Pictures paired with source code:
○ ○ ○ ○

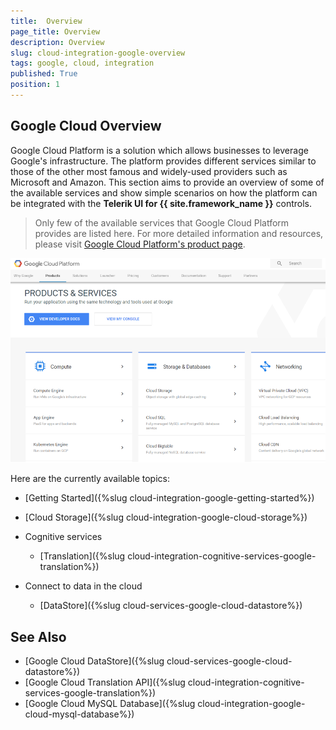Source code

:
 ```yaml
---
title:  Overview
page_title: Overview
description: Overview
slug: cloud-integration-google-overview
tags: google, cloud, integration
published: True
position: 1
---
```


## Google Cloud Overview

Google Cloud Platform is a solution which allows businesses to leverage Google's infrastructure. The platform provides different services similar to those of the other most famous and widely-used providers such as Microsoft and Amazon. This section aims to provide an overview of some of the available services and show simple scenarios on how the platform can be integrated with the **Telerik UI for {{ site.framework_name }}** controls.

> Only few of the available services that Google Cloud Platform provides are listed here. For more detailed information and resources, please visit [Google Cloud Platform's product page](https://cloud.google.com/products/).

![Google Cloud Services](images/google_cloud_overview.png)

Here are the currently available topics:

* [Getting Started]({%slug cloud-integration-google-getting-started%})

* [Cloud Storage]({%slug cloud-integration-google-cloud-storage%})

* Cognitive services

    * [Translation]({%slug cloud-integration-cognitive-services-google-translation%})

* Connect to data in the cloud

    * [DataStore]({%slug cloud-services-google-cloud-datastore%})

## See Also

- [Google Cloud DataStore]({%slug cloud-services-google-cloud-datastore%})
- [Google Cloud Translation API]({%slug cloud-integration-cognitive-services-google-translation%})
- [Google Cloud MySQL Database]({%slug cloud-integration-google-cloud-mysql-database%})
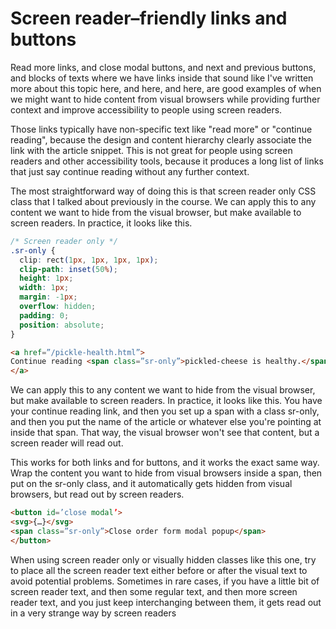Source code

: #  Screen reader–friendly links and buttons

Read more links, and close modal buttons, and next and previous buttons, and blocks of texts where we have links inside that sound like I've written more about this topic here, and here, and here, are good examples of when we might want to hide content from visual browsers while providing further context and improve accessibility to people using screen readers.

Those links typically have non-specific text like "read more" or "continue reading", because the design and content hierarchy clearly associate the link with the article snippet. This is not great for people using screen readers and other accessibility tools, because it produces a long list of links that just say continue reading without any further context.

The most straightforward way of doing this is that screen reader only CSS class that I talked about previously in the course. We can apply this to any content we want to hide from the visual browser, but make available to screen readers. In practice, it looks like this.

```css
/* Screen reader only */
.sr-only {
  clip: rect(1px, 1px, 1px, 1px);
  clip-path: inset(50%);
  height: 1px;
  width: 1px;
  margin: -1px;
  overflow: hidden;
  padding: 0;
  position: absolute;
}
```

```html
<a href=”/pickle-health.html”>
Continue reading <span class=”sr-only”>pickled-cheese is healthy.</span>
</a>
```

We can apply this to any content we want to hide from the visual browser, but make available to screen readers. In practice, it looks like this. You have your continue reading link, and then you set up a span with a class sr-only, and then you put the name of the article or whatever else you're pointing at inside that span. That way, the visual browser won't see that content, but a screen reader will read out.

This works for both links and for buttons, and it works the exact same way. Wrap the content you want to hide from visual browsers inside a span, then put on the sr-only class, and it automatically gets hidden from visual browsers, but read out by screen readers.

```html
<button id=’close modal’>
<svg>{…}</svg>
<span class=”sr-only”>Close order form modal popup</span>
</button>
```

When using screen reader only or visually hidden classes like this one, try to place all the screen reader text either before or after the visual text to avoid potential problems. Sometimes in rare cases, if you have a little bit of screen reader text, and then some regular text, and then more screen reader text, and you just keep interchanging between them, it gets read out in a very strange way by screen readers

○ ○ ○ ○

Work to complete –
Exact repeat, pictures omitted: give every line from the top of the records down to and including the line with "## Google Cloud Overview".

Solved problem –
Source code

:
 ```yaml
---
title:  Overview
page_title: Overview
description: Overview
slug: cloud-integration-google-overview
tags: google, cloud, integration
published: True
position: 1
---
```


## Google Cloud Overview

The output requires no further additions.